Hidden Healthcare Costs: Understanding Financial Security for Retirees

key takeaways

Understanding the challenge

Retirement. It’s a phase of life that brings with it unique challenges, particularly when it comes to healthcare. In the U.S., the average lifespan is 79 years (compared to the global average of 73 years).1 Longer life expectancy means Americans need to plan for a potentially longer retirement period, which can significantly impact financial strategies.
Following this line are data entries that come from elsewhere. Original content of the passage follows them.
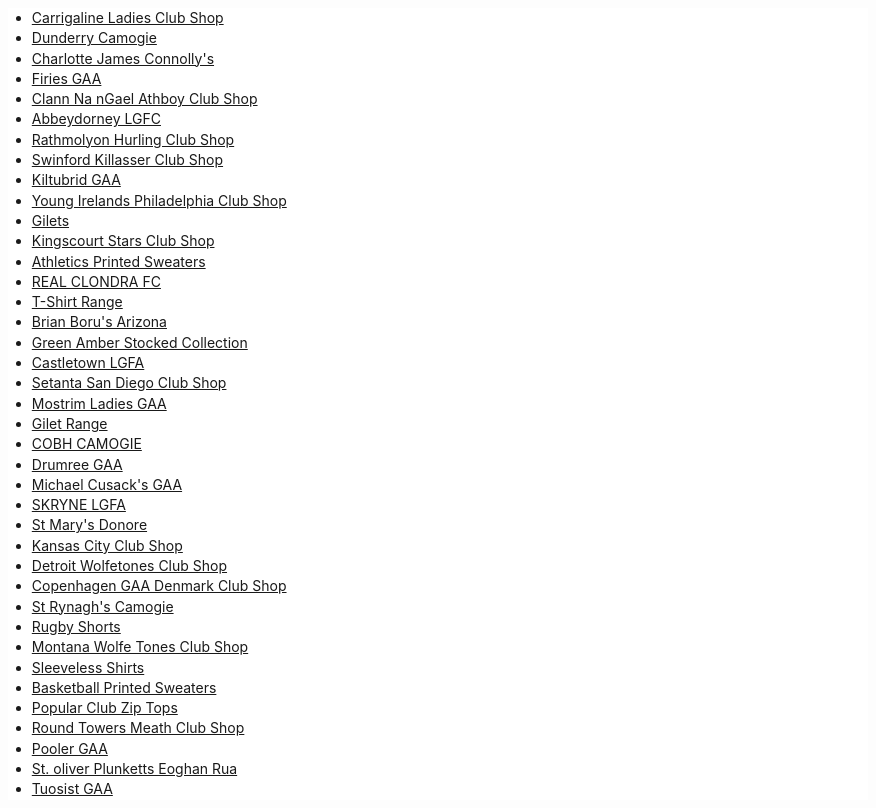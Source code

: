 * [Carrigaline Ladies Club Shop](https://www.masihta.shop/product-category/carrigaline-ladies-club-shop/ "Carrigaline Ladies Club Shop")
* [Dunderry Camogie](https://www.masihta.shop/product-category/dunderry-camogie/ "Dunderry Camogie")
* [Charlotte James Connolly's](https://www.masihta.shop/product-category/charlotte-james-connollys/ "Charlotte James Connolly's")
* [Firies GAA](https://www.masihta.shop/product-category/firies-gaa/ "Firies GAA")
* [Clann Na nGael Athboy Club Shop](https://www.masihta.shop/product-category/clann-na-ngael-athboy-club-shop/ "Clann Na nGael Athboy Club Shop")
* [Abbeydorney LGFC](https://www.masihta.shop/product-category/abbeydorney-lgfc/ "Abbeydorney LGFC")
* [Rathmolyon Hurling Club Shop](https://www.masihta.shop/product-category/rathmolyon-hurling-club-shop/ "Rathmolyon Hurling Club Shop")
* [Swinford Killasser Club Shop](https://www.masihta.shop/product-category/swinford-killasser-club-shop/ "Swinford Killasser Club Shop")
* [Kiltubrid GAA](https://www.masihta.shop/product-category/kiltubrid-gaa/ "Kiltubrid GAA")
* [Young Irelands Philadelphia Club Shop](https://www.masihta.shop/product-category/young-irelands-philadelphia-club-shop/ "Young Irelands Philadelphia Club Shop")
* [Gilets](https://www.masihta.shop/product-category/gilets/ "Gilets")
* [Kingscourt Stars Club Shop](https://www.masihta.shop/product-category/kingscourt-stars-club-shop-2/ "Kingscourt Stars Club Shop")
* [Athletics Printed Sweaters](https://www.masihta.shop/product-category/athletics-printed-sweaters/ "Athletics Printed Sweaters")
* [REAL CLONDRA FC](https://www.masihta.shop/product-category/real-clondra-fc/ "REAL CLONDRA FC")
* [T-Shirt Range](https://www.masihta.shop/product-category/t-shirt-range/ "T-Shirt Range")
* [Brian Boru's Arizona](https://www.masihta.shop/product-category/brian-borus-arizona/ "Brian Boru's Arizona")
* [Green Amber Stocked Collection](https://www.masihta.shop/product-category/green-amber-stocked-collection/ "Green Amber Stocked Collection")
* [Castletown LGFA](https://www.masihta.shop/product-category/castletown-lgfa/ "Castletown LGFA")
* [Setanta San Diego Club Shop](https://www.masihta.shop/product-category/setanta-san-diego-club-shop/ "Setanta San Diego Club Shop")
* [Mostrim Ladies GAA](https://www.masihta.shop/product-category/mostrim-ladies-gaa/ "Mostrim Ladies GAA")
* [Gilet Range](https://www.masihta.shop/product-category/gilet-range/ "Gilet Range")
* [COBH CAMOGIE](https://www.masihta.shop/product-category/cobh-camogie/ "COBH CAMOGIE")
* [Drumree GAA](https://www.masihta.shop/product-category/drumree-gaa/ "Drumree GAA")
* [Michael Cusack's GAA](https://www.masihta.shop/product-category/michael-cusacks-gaa/ "Michael Cusack's GAA")
* [SKRYNE LGFA](https://www.masihta.shop/product-category/skryne-lgfa/ "SKRYNE LGFA")
* [St Mary's Donore](https://www.masihta.shop/product-category/st-marys-donore/ "St Mary's Donore")
* [Kansas City Club Shop](https://www.masihta.shop/product-category/kansas-city-club-shop/ "Kansas City Club Shop")
* [Detroit Wolfetones Club Shop](https://www.masihta.shop/product-category/detroit-wolfetones-club-shop/ "Detroit Wolfetones Club Shop")
* [Copenhagen GAA Denmark Club Shop](https://www.masihta.shop/product-category/copenhagen-gaa-denmark-club-shop/ "Copenhagen GAA Denmark Club Shop")
* [St Rynagh's Camogie](https://www.masihta.shop/product-category/st-rynaghs-camogie/ "St Rynagh's Camogie")
* [Rugby Shorts](https://www.masihta.shop/product-category/rugby-shorts/ "Rugby Shorts")
* [Montana Wolfe Tones Club Shop](https://www.masihta.shop/product-category/montana-wolfe-tones-club-shop/ "Montana Wolfe Tones Club Shop")
* [Sleeveless Shirts](https://www.masihta.shop/product-category/sleeveless-shirts/ "Sleeveless Shirts")
* [Basketball Printed Sweaters](https://www.masihta.shop/product-category/basketball-printed-sweaters/ "Basketball Printed Sweaters")
* [Popular Club Zip Tops](https://www.masihta.shop/product-category/popular-club-zip-tops/ "Popular Club Zip Tops")
* [Round Towers Meath Club Shop](https://www.masihta.shop/product-category/round-towers-meath-club-shop/ "Round Towers Meath Club Shop")
* [Pooler GAA](https://www.masihta.shop/product-category/pooler-gaa/ "Pooler GAA")
* [St. oliver Plunketts Eoghan Rua](https://www.masihta.shop/product-category/st-oliver-plunketts-eoghan-rua/ "St. oliver Plunketts Eoghan Rua")
* [Tuosist GAA](https://www.masihta.shop/product-category/tuosist-gaa/ "Tuosist GAA")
Expected routine healthcare costs for those over age 65 average $2,700 per year and frequently escalate to $6,500 annually for ages 65-74, $11,500 for ages 75-84, and $20,000 for those 85 and older.2 That could add up to more than $400,000 in retirement. Many people over 65 will also want a long-term care (LTC) policy, which can cost as much as $1,500 annually (Medicaid and most health insurers don’t cover long-term care).3

expected routine

New research from the Center for Retirement Research at Boston College explores the medical and LTC risks retirees face, each with distinct implications for retirement planning. Medical risks include routine medical care, prescription drugs, and unexpected medical emergencies, while LTC risks encompass the need for extended care services such as home care, assisted living, or nursing home care.

One of the primary challenges is the unpredictability of healthcare costs, which can range from a sudden illness to an accident requiring immediate and extensive medical attention. In these cases, large medical bills can follow and significantly impact financial stability. Rising premiums and prescription drug costs, as well as unexpected medical needs can create financial stress and uncertainty for retirees. Additionally, many retirees underestimate their healthcare needs and are often unaware of the potential costs, leading to inadequate planning and preparation.